TASK TO COMPLETE: Give again only those lines from the start of the entries through the line holding "- 🌱 I’m currently", leaving them as they are.
====== DATASET ======
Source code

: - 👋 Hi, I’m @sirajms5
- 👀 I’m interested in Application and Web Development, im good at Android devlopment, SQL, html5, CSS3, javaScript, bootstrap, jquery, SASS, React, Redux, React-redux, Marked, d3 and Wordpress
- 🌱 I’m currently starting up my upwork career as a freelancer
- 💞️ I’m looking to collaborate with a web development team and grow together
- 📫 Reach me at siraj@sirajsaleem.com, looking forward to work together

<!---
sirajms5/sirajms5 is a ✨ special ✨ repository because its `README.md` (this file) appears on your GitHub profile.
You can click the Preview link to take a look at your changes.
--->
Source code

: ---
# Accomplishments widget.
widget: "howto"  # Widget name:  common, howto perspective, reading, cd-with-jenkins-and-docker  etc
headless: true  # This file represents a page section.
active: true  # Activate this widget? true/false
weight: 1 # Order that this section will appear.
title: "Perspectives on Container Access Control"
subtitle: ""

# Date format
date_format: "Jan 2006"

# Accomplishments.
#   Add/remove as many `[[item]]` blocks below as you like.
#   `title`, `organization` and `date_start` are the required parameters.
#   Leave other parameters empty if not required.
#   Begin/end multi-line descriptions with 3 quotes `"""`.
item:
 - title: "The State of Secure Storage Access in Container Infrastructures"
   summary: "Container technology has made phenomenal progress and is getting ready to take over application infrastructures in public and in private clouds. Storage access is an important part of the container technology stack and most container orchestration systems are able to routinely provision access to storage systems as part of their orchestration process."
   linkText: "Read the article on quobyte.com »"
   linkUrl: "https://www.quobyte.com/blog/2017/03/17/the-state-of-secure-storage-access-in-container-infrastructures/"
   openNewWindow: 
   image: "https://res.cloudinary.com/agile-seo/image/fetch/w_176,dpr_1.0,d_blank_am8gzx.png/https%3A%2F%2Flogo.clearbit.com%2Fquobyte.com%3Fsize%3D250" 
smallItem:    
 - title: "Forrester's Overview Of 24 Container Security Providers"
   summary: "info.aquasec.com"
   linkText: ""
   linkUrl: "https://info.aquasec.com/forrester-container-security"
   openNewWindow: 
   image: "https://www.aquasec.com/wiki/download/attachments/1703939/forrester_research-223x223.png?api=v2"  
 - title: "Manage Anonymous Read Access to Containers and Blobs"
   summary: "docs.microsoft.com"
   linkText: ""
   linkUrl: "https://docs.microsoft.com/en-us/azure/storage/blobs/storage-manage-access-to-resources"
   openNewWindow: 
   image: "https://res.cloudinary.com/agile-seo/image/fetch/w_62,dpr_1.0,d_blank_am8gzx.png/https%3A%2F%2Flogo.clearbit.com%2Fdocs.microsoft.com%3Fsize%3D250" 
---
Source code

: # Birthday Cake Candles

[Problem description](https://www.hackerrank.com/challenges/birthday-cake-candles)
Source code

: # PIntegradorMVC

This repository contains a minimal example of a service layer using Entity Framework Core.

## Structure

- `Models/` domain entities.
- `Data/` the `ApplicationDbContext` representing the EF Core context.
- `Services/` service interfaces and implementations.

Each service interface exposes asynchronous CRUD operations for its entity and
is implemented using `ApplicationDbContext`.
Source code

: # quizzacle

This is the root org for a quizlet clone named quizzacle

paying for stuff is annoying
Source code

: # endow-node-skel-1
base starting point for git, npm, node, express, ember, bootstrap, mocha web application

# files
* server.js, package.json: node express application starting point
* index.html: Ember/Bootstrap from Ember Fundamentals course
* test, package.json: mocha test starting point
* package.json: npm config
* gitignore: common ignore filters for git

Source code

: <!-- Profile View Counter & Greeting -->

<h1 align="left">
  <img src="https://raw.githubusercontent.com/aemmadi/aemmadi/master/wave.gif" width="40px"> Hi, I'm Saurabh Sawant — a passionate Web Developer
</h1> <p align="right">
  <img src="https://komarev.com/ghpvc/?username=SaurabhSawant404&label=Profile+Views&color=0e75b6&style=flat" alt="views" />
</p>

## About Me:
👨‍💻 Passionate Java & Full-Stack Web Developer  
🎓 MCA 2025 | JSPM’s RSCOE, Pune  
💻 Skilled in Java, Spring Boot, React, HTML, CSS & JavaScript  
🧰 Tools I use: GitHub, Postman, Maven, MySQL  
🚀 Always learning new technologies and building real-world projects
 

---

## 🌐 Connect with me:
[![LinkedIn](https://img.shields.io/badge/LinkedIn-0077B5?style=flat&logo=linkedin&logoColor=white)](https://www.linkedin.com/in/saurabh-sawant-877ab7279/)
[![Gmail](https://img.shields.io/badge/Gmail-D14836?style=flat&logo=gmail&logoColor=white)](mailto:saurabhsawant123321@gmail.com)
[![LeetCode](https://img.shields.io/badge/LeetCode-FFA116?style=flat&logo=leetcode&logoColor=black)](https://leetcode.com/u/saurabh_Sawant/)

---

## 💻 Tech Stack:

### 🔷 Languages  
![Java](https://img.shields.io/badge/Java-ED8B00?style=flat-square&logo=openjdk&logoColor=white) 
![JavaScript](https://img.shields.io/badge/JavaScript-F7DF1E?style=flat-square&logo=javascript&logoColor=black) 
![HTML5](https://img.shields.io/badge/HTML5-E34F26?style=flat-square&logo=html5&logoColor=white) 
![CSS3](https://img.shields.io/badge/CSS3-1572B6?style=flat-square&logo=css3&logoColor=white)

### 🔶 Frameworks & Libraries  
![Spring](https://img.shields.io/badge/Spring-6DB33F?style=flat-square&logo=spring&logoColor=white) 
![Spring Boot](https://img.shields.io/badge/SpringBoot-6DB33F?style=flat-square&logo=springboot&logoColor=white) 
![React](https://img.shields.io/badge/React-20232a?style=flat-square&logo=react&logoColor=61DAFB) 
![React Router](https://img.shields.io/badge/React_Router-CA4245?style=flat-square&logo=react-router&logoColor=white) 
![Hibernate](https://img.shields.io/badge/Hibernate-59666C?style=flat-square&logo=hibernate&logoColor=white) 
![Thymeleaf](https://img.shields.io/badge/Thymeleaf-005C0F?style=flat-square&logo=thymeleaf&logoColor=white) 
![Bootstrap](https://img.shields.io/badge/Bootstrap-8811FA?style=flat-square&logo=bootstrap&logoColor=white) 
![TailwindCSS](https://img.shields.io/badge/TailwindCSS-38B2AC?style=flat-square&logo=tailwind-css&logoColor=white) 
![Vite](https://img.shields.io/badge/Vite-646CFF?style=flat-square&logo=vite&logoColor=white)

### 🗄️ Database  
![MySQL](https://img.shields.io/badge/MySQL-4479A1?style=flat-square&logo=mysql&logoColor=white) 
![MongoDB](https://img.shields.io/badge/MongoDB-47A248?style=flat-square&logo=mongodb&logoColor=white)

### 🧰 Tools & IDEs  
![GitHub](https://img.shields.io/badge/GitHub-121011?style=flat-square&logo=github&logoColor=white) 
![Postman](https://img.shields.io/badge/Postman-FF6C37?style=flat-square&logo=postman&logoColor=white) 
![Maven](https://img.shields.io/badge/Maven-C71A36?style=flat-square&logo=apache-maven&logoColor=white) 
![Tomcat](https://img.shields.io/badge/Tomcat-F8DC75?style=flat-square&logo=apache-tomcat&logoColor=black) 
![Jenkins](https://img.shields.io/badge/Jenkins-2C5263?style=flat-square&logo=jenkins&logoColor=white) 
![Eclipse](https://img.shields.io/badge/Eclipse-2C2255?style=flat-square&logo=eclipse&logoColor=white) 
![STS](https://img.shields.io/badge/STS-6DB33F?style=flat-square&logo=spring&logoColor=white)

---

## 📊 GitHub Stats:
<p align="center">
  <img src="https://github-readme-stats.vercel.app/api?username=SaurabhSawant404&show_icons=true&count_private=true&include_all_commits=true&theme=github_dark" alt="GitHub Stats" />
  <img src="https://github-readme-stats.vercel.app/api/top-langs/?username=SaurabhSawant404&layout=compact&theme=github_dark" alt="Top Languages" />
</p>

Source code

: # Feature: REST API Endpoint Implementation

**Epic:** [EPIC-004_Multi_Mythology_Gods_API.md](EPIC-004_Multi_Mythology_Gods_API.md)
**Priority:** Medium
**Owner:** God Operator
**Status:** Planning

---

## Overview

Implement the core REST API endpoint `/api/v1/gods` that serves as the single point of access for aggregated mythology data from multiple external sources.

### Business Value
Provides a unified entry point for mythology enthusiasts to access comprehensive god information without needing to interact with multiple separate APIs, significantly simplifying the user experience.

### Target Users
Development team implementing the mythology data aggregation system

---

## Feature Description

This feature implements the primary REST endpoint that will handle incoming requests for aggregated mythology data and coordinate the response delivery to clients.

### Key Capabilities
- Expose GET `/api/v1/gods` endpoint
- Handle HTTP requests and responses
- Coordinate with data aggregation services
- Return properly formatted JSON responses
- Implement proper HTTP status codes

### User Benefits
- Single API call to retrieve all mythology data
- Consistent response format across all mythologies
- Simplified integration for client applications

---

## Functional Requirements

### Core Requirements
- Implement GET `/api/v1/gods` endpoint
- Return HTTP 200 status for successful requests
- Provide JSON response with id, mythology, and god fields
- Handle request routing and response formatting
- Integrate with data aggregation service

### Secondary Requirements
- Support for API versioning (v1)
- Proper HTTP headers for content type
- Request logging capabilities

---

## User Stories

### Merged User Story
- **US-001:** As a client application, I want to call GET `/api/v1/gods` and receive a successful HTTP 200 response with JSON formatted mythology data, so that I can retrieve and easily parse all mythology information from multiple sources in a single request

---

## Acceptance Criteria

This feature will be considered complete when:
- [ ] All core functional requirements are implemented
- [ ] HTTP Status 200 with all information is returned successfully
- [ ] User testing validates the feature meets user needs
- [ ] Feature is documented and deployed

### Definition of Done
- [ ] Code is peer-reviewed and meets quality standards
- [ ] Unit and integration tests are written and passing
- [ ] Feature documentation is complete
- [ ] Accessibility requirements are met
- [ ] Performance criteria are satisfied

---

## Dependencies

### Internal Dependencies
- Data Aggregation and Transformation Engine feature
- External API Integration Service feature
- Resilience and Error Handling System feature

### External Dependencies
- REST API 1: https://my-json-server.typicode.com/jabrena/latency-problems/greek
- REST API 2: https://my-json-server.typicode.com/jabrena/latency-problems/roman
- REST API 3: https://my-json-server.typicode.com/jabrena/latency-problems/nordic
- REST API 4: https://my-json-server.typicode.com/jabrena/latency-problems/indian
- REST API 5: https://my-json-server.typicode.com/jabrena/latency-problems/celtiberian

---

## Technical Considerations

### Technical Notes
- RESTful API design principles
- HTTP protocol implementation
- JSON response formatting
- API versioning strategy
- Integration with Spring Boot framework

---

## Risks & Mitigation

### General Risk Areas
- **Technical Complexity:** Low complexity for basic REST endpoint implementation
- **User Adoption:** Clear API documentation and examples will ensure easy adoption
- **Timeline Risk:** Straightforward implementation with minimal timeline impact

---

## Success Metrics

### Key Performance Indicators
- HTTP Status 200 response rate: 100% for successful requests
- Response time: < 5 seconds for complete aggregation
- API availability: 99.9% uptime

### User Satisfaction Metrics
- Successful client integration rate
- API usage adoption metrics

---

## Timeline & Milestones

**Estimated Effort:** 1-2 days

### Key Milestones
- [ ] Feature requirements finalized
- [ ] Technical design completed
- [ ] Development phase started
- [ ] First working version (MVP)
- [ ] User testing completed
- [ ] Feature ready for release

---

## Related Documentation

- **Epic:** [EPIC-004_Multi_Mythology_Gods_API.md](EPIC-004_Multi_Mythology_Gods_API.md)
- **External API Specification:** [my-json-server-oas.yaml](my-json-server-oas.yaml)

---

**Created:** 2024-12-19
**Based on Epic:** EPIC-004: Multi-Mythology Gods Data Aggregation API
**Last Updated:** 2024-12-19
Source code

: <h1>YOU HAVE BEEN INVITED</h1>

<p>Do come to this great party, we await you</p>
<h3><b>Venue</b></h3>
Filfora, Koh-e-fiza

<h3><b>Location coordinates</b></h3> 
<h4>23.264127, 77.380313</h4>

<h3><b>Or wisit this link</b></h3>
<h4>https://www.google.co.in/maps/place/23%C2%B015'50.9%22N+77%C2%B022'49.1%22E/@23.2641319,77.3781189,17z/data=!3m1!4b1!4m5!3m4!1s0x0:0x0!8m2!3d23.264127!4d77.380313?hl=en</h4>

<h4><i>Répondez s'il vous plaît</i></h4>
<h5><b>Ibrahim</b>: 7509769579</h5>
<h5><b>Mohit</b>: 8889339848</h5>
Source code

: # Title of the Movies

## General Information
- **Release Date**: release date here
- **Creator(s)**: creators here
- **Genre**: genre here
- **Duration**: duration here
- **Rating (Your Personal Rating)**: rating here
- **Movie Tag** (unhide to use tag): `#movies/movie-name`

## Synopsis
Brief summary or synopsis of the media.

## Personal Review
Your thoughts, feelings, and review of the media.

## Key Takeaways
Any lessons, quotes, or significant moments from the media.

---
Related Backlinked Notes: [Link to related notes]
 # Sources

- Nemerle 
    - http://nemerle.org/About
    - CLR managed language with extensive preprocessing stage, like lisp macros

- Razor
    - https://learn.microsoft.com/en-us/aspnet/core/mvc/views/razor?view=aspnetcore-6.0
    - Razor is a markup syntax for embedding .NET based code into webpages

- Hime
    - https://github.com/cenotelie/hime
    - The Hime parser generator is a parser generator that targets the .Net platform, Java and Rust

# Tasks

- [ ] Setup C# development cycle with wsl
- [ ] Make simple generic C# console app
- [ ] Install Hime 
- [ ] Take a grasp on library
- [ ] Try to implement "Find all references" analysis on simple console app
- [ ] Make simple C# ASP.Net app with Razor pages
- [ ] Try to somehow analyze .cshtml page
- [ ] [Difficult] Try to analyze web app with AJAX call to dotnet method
======
TASK OUTPUT:
Source code

: - 👋 Hi, I’m @sirajms5
- 👀 I’m interested in Application and Web Development, im good at Android devlopment, SQL, html5, CSS3, javaScript, bootstrap, jquery, SASS, React, Redux, React-redux, Marked, d3 and Wordpress
- 🌱 I’m currently starting up my upwork career as a freelancer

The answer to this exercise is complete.